Mas não se sabe quem é que foi responsável por este assalto?
Não. Alguém que sabia onde estava e como lá entrar e também daí a questão de poder ser um problema de nível interno. É uma opinião pessoal. Mas é muito difícil assacar responsabilidade ao comandante do Exército quando – conheço bem a pessoa – tenho a certeza que tudo tem feito para colmatar estas deficiências que existem e que simplesmente as prioridades têm de ser definidas. Infelizmente, a coisa correu mal.
Se os militares a fazer a ronda tivessem detectado o furto o que é que lhes poderia ter acontecido?

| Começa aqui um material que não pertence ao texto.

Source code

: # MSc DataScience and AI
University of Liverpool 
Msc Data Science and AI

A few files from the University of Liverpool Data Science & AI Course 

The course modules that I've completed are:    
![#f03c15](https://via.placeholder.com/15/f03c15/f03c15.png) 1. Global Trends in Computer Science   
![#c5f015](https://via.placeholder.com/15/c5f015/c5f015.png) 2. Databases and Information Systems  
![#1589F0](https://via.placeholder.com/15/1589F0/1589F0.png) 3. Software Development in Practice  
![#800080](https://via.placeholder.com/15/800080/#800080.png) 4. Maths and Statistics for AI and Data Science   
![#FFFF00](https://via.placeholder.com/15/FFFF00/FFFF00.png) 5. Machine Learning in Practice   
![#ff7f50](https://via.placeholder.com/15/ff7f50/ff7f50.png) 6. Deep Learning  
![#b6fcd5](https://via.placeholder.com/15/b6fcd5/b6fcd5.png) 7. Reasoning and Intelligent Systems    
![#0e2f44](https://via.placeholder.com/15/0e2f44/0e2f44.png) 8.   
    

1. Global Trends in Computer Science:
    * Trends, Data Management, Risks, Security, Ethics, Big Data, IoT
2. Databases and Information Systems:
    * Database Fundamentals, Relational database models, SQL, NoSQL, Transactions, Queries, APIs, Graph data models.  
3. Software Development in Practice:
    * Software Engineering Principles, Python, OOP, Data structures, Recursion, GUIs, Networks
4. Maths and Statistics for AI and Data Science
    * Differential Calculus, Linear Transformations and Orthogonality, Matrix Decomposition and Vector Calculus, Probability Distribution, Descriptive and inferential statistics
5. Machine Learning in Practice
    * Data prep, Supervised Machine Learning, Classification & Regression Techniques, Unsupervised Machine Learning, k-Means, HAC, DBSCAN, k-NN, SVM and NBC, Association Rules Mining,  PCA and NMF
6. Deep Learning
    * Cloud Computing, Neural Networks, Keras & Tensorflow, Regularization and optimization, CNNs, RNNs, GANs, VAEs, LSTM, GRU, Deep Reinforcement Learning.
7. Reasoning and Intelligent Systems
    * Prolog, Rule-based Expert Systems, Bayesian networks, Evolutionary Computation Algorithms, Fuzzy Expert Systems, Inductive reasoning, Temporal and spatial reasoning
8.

Face ao volume de pessoal que está de serviço, e que não é muito, no caso de estes indivíduos estarem decididos a levar este material teríamos tido um problema muito maior. Os militares que fazem esta segurança têm pouca capacidade para se defenderem. Têm a sua arma e pouco mais. E no caso de surpreenderem pessoas destas, pessoas decididas a fazer mal, se calhar tínhamos tido um problema ainda maior.
E pior: se morria algum dos assaltantes, no dia seguinte, os militares estavam crucificados à mesma porque tinham morto um coitadinho que só estava a fazer turismo e queria ir ver o que havia ali. Infelizmente, nem sequer os militares que fazem essa guarda têm a garantia, no caso de terem de intervir, que a seguir, em termos de justiça e de opinião pública não sejam crucificados.
Defende que a segurança devia ser maior?
O Exército tem feito um esforço grande nesse sentido. Um pouco antes de ter tomado posse no tribunal, estive na Inspecção-Geral do Exército e, por indicação do general-chefe, fiz a revisão de todos os depósitos e arrecadações de armamento do país. Foi feito um esforço muito grande para que todas as arrecadações tivessem um nível de segurança adequado. Mas o pano é curto e não dá para tudo.
As prioridades estavam definidas e nunca se pensou que chegasse ao ponto de assaltarem os paióis nacionais, que até têm uma guarda, e onde se sabia que o sistema de videovigilância estava em baixo e havia intenção de os substituir. Esta prioridade ficou para o fim.
E os comandantes das unidades que foram exonerados, têm responsabilidade?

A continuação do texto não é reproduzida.